## What this task involves:
Give a single number in reply. It is the count of lines below that contain the string "Definitions".

*** Block opens ***

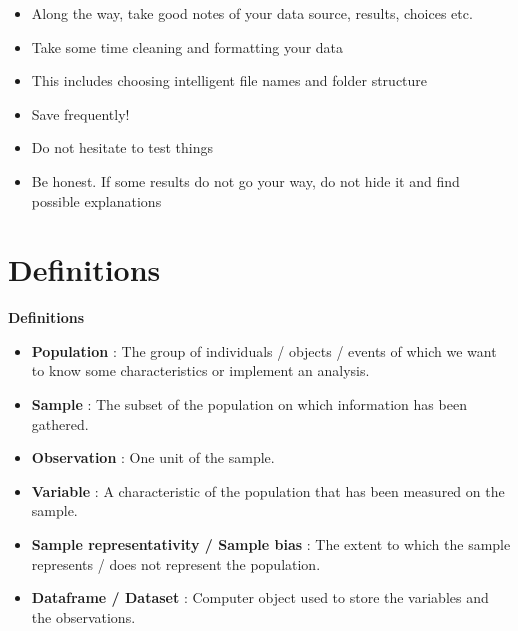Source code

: \documentclass{beamer}
\begin{document}
\begin{frame}
    \begin{itemize}
        \item Along the way, take good notes of your data source, results, choices etc.
        \vspace{0.2cm}
        \item Take some time cleaning and formatting your data
        \vspace{0.2cm}
        \item This includes choosing intelligent file names and folder structure
        \vspace{0.2cm}
        \item Save frequently!
        \vspace{0.2cm}
        \item Do not hesitate to test things
        \vspace{0.2cm}
        \item Be honest. If some results do not go your way, do not hide it and find possible explanations
    \end{itemize}
\end{frame}

\section{Definitions}
\begin{frame}[plain]
    \centering \Large
    \textbf{Definitions}
\end{frame}

\begin{frame}
    \begin{itemize}
        \item \textbf{Population} : The group of individuals / objects / events of which we want to know some characteristics or implement an analysis.
        \vspace{0.2cm}
        \item \textbf{Sample} : The subset of the population on which information has been gathered.
        \vspace{0.2cm}
        \item \textbf{Observation} : One unit of the sample.
        \vspace{0.2cm}
        \item \textbf{Variable} : A characteristic of the population that has been measured on the sample. 
        \vspace{0.2cm}
        \item \textbf{Sample representativity / Sample bias} : The extent to which the sample represents / does not represent the population.
        \vspace{0.2cm}
        \item \textbf{Dataframe / Dataset} : Computer object used to store the variables and the observations.
    \end{itemize}
\end{frame}
\end{document}
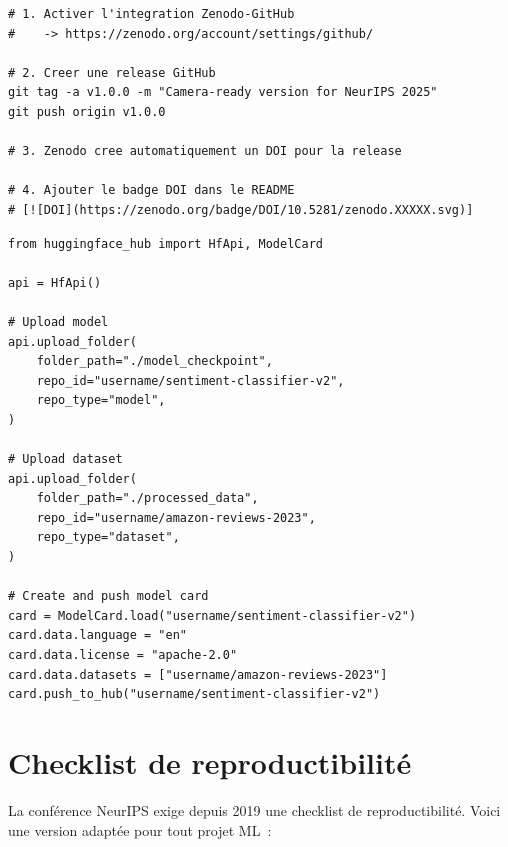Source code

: \begin{codeblock}[title=\textbf{Archivage automatique avec Zenodo + GitHub}]
\begin{verbatim}
# 1. Activer l'integration Zenodo-GitHub
#    -> https://zenodo.org/account/settings/github/

# 2. Creer une release GitHub
git tag -a v1.0.0 -m "Camera-ready version for NeurIPS 2025"
git push origin v1.0.0

# 3. Zenodo cree automatiquement un DOI pour la release

# 4. Ajouter le badge DOI dans le README
# [![DOI](https://zenodo.org/badge/DOI/10.5281/zenodo.XXXXX.svg)]
\end{verbatim}
\end{codeblock}

\begin{codeblock}[title=\textbf{Publication sur Hugging Face Hub}]
\begin{verbatim}
from huggingface_hub import HfApi, ModelCard

api = HfApi()

# Upload model
api.upload_folder(
    folder_path="./model_checkpoint",
    repo_id="username/sentiment-classifier-v2",
    repo_type="model",
)

# Upload dataset
api.upload_folder(
    folder_path="./processed_data",
    repo_id="username/amazon-reviews-2023",
    repo_type="dataset",
)

# Create and push model card
card = ModelCard.load("username/sentiment-classifier-v2")
card.data.language = "en"
card.data.license = "apache-2.0"
card.data.datasets = ["username/amazon-reviews-2023"]
card.push_to_hub("username/sentiment-classifier-v2")
\end{verbatim}
\end{codeblock}

\section{Checklist de reproductibilit\'e}
\label{sec:checklist}

La conf\'erence NeurIPS exige depuis 2019 une checklist de
reproductibilit\'e. Voici une version adapt\'ee pour tout projet ML~:

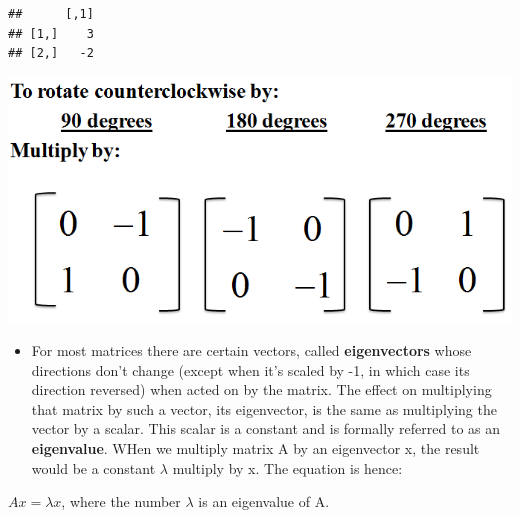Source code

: \documentclass[]{article}
\providecommand{\tightlist}{%
  \setlength{\itemsep}{0pt}\setlength{\parskip}{0pt}}
\begin{document}
\begin{verbatim}
##      [,1]
## [1,]    3
## [2,]   -2
\end{verbatim}

\includegraphics{assets/rotation.gif}

\begin{itemize}
\tightlist
\item
  For most matrices there are certain vectors, called
  \textbf{eigenvectors} whose directions don't change (except when it's
  scaled by -1, in which case its direction reversed) when acted on by
  the matrix. The effect on multiplying that matrix by such a vector,
  its eigenvector, is the same as multiplying the vector by a scalar.
  This scalar is a constant and is formally referred to as an
  \textbf{eigenvalue}. WHen we multiply matrix A by an eigenvector x,
  the result would be a constant \(\lambda\) multiply by x. The equation
  is hence:
\end{itemize}

\(Ax = \lambda x\), where the number \(\lambda\) is an eigenvalue of A.
\end{document}
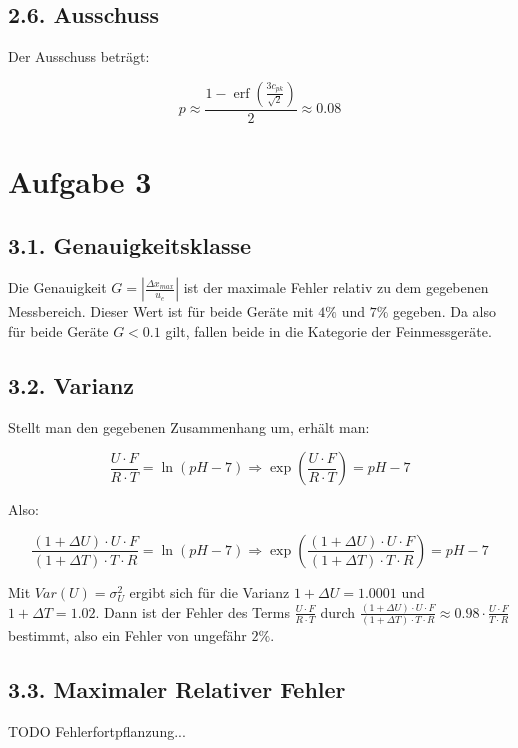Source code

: \documentclass[12pt,a4paper]{article}
\DeclareMathOperator\erf{erf}
\begin{document}
\subsection*{2.6. Ausschuss}
Der Ausschuss beträgt:

\[
p \approx \frac{1 - \erf\left(\frac{3 c_{pk}}{\sqrt{2}}\right)}{2} \approx 0.08
\]

\pagebreak
\section*{Aufgabe 3}
\subsection*{3.1. Genauigkeitsklasse}
Die Genauigkeit $G = \left| \frac{\Delta x_{max}}{u_e} \right|$ ist der maximale Fehler relativ zu dem gegebenen Messbereich. Dieser Wert ist für beide Geräte mit $4\%$ und $7\%$ gegeben. Da also für beide Geräte $G < 0.1$ gilt, fallen beide in die Kategorie der Feinmessgeräte.

\subsection*{3.2. Varianz}
Stellt man den gegebenen Zusammenhang um, erhält man:

\[
\frac{U \cdot F}{R \cdot T} = \ln(pH - 7) \Rightarrow \exp\left(\frac{U \cdot F}{R \cdot T}\right) = pH - 7
\]

Also:

\[
\frac{(1 + \Delta U) \cdot U \cdot F}{(1 + \Delta T) \cdot T \cdot R} = \ln(pH - 7) \Rightarrow \exp\left(\frac{(1 + \Delta U) \cdot U \cdot F}{(1 + \Delta T) \cdot T \cdot R}\right) = pH - 7
\]

Mit $Var(U) = \sigma_U^2$ ergibt sich für die Varianz $1 + \Delta U = 1.0001$ und $1 + \Delta T = 1.02$. Dann ist der Fehler des Terms $\frac{U \cdot F}{R \cdot T}$ durch $\frac{(1 + \Delta U) \cdot U \cdot F}{(1 + \Delta T) \cdot T \cdot R} \approx 0.98 \cdot \frac{U \cdot F}{T \cdot R}$ bestimmt, also ein Fehler von ungefähr $2\%$.

\subsection*{3.3. Maximaler Relativer Fehler}
TODO Fehlerfortpflanzung...
\end{document}
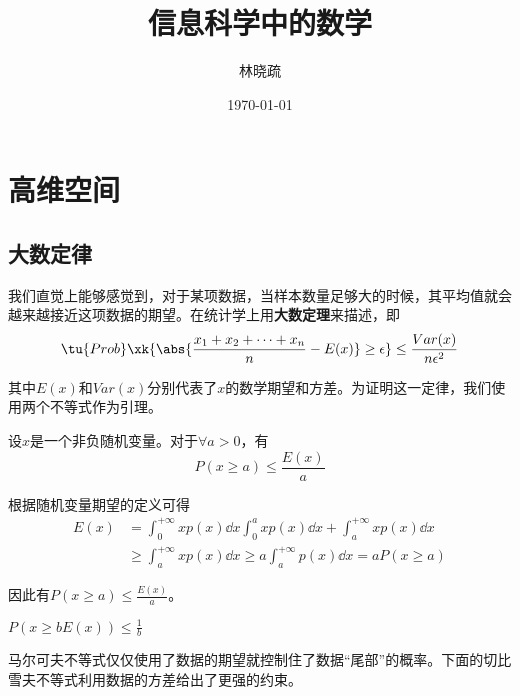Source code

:\documentclass[UTF8]{ctexbook}
\title{信息科学中的数学}
\author{林晓疏}
\date{\today}
\begin{document}
\maketitle
\tableofcontents

\mainmatter%

\chapter{高维空间}

\section{大数定律}
我们直觉上能够感觉到，对于某项数据，当样本数量足够大的时候，其平均值就会越来越接近这项数据的期望。在统计学上用\textbf{大数定理}来描述，即
\begin{equation}
	\tu{Prob}\xk{\abs{\frac{x_1 + x_2 + \cdots + x_n}{n} - E(x)} \ge \epsilon } \le \frac{Var(x)}{n \epsilon^2} 
	\label{thm:BigNum}
\end{equation}

其中$E(x)$和$Var(x)$分别代表了$x$的数学期望和方差。为证明这一定律，我们使用两个不等式作为引理。

\begin{lemma}
设$x$是一个非负随机变量。对于$\forall a>0$，有
\begin{equation}
	P(x\ge a) \le \frac{E(x)}{a}
	\label{neq:Markov}
\end{equation}
\end{lemma}

\begin{lproof}
根据随机变量期望的定义可得
\begin{equation}
\begin{split}
E(x) &= \int_{0}^{+\infty} xp(x)\dd x \int_{0}^{a} xp(x)\dd x + \int_{a}^{+\infty} xp(x) \dd x
\\
&\ge \int_{a}^{+\infty} xp(x) \dd x \ge a\int_{a}^{+\infty}p(x) \dd x = aP(x\ge a)
\end{split}
\end{equation}

因此有$P(x \ge a) \le \frac{E(x)}{a}$。
\end{lproof}

\begin{tuilun}
$P(x \ge bE(x)) \le \frac{1}{b}$
\end{tuilun}

马尔可夫不等式仅仅使用了数据的期望就控制住了数据“尾部”的概率。下面的切比雪夫不等式利用数据的方差给出了更强的约束。
\end{document}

*** Block closes ***

## Solution for this task:
2